### [What is expected]
Print every entry exactly as written and exclude all images.

── Data

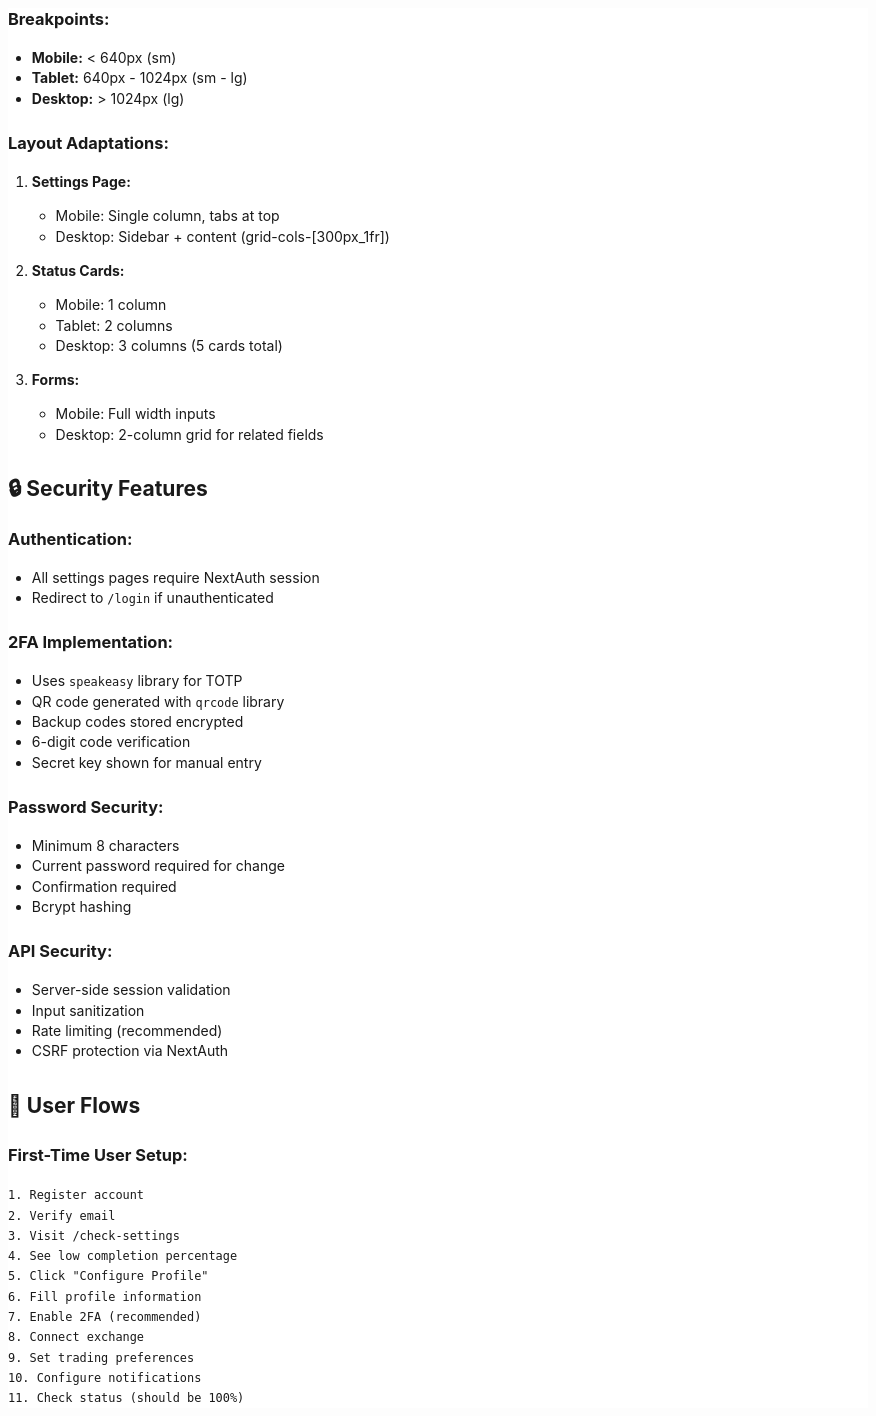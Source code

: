 ### Breakpoints:
- **Mobile:** < 640px (sm)
- **Tablet:** 640px - 1024px (sm - lg)
- **Desktop:** > 1024px (lg)

### Layout Adaptations:
1. **Settings Page:**
   - Mobile: Single column, tabs at top
   - Desktop: Sidebar + content (grid-cols-[300px_1fr])

2. **Status Cards:**
   - Mobile: 1 column
   - Tablet: 2 columns
   - Desktop: 3 columns (5 cards total)

3. **Forms:**
   - Mobile: Full width inputs
   - Desktop: 2-column grid for related fields

## 🔒 Security Features

### Authentication:
- All settings pages require NextAuth session
- Redirect to `/login` if unauthenticated

### 2FA Implementation:
- Uses `speakeasy` library for TOTP
- QR code generated with `qrcode` library
- Backup codes stored encrypted
- 6-digit code verification
- Secret key shown for manual entry

### Password Security:
- Minimum 8 characters
- Current password required for change
- Confirmation required
- Bcrypt hashing

### API Security:
- Server-side session validation
- Input sanitization
- Rate limiting (recommended)
- CSRF protection via NextAuth

## 🚀 User Flows

### First-Time User Setup:
```
1. Register account
2. Verify email
3. Visit /check-settings
4. See low completion percentage
5. Click "Configure Profile"
6. Fill profile information
7. Enable 2FA (recommended)
8. Connect exchange
9. Set trading preferences
10. Configure notifications
11. Check status (should be 100%)
```
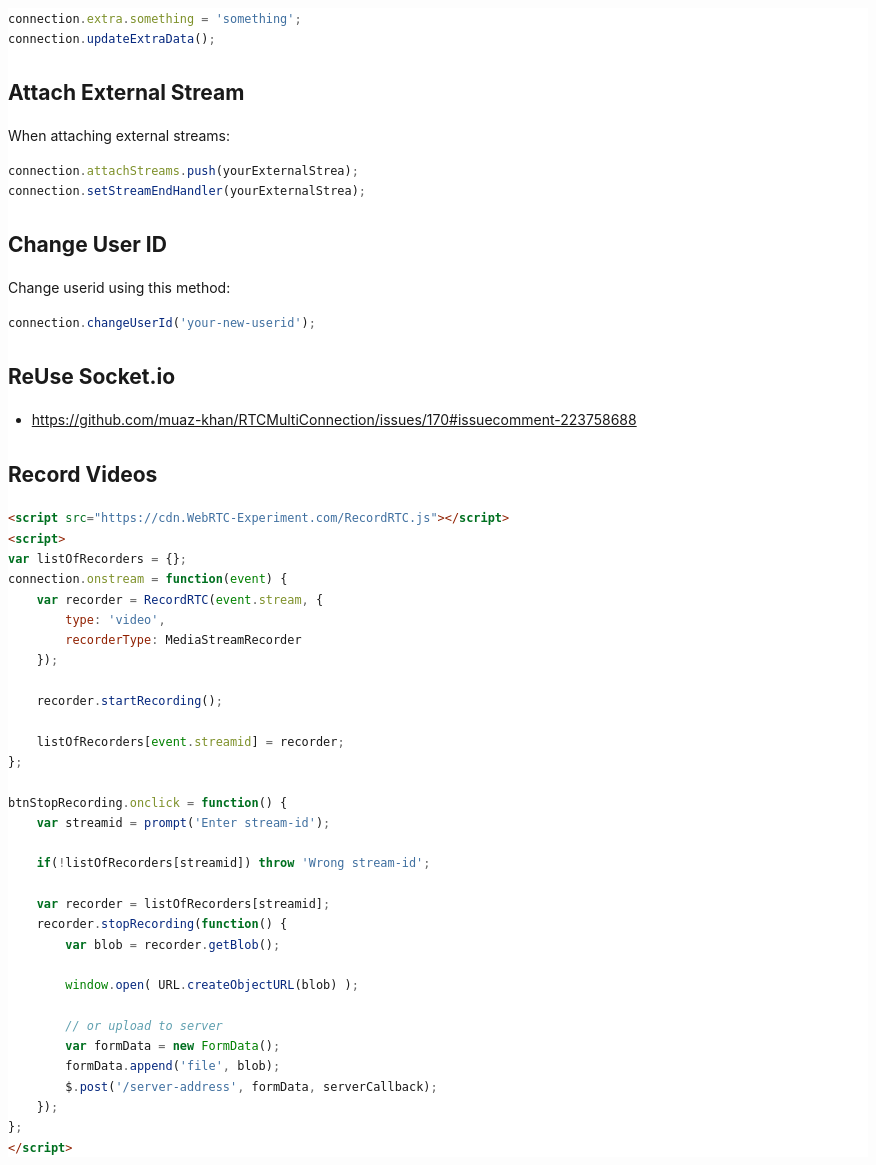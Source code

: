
 ```javascript
connection.extra.something = 'something';
connection.updateExtraData();
```

## Attach External Stream

When attaching external streams:

```javascript
connection.attachStreams.push(yourExternalStrea);
connection.setStreamEndHandler(yourExternalStrea);
```

## Change User ID

Change userid using this method:

```javascript
connection.changeUserId('your-new-userid');
```

## ReUse Socket.io

* https://github.com/muaz-khan/RTCMultiConnection/issues/170#issuecomment-223758688

## Record Videos

```html
<script src="https://cdn.WebRTC-Experiment.com/RecordRTC.js"></script>
<script>
var listOfRecorders = {};
connection.onstream = function(event) {
    var recorder = RecordRTC(event.stream, {
        type: 'video',
        recorderType: MediaStreamRecorder
    });

    recorder.startRecording();

    listOfRecorders[event.streamid] = recorder;
};

btnStopRecording.onclick = function() {
    var streamid = prompt('Enter stream-id');

    if(!listOfRecorders[streamid]) throw 'Wrong stream-id';

    var recorder = listOfRecorders[streamid];
    recorder.stopRecording(function() {
        var blob = recorder.getBlob();

        window.open( URL.createObjectURL(blob) );

        // or upload to server
        var formData = new FormData();
        formData.append('file', blob);
        $.post('/server-address', formData, serverCallback);
    });
};
</script>
```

────

### [Answer to the exercise]
Source code

: ### Breakpoints:
- **Mobile:** < 640px (sm)
- **Tablet:** 640px - 1024px (sm - lg)
- **Desktop:** > 1024px (lg)

### Layout Adaptations:
1. **Settings Page:**
   - Mobile: Single column, tabs at top
   - Desktop: Sidebar + content (grid-cols-[300px_1fr])

2. **Status Cards:**
   - Mobile: 1 column
   - Tablet: 2 columns
   - Desktop: 3 columns (5 cards total)

3. **Forms:**
   - Mobile: Full width inputs
   - Desktop: 2-column grid for related fields

## 🔒 Security Features

### Authentication:
- All settings pages require NextAuth session
- Redirect to `/login` if unauthenticated

### 2FA Implementation:
- Uses `speakeasy` library for TOTP
- QR code generated with `qrcode` library
- Backup codes stored encrypted
- 6-digit code verification
- Secret key shown for manual entry

### Password Security:
- Minimum 8 characters
- Current password required for change
- Confirmation required
- Bcrypt hashing

### API Security:
- Server-side session validation
- Input sanitization
- Rate limiting (recommended)
- CSRF protection via NextAuth

## 🚀 User Flows

### First-Time User Setup:
```
1. Register account
2. Verify email
3. Visit /check-settings
4. See low completion percentage
5. Click "Configure Profile"
6. Fill profile information
7. Enable 2FA (recommended)
8. Connect exchange
9. Set trading preferences
10. Configure notifications
11. Check status (should be 100%)
```
Source code

:
 ```javascript
connection.extra.something = 'something';
connection.updateExtraData();
```

## Attach External Stream

When attaching external streams:

```javascript
connection.attachStreams.push(yourExternalStrea);
connection.setStreamEndHandler(yourExternalStrea);
```

## Change User ID

Change userid using this method:

```javascript
connection.changeUserId('your-new-userid');
```

## ReUse Socket.io

* https://github.com/muaz-khan/RTCMultiConnection/issues/170#issuecomment-223758688

## Record Videos

```html
<script src="https://cdn.WebRTC-Experiment.com/RecordRTC.js"></script>
<script>
var listOfRecorders = {};
connection.onstream = function(event) {
    var recorder = RecordRTC(event.stream, {
        type: 'video',
        recorderType: MediaStreamRecorder
    });

    recorder.startRecording();

    listOfRecorders[event.streamid] = recorder;
};

btnStopRecording.onclick = function() {
    var streamid = prompt('Enter stream-id');

    if(!listOfRecorders[streamid]) throw 'Wrong stream-id';

    var recorder = listOfRecorders[streamid];
    recorder.stopRecording(function() {
        var blob = recorder.getBlob();

        window.open( URL.createObjectURL(blob) );

        // or upload to server
        var formData = new FormData();
        formData.append('file', blob);
        $.post('/server-address', formData, serverCallback);
    });
};
</script>
```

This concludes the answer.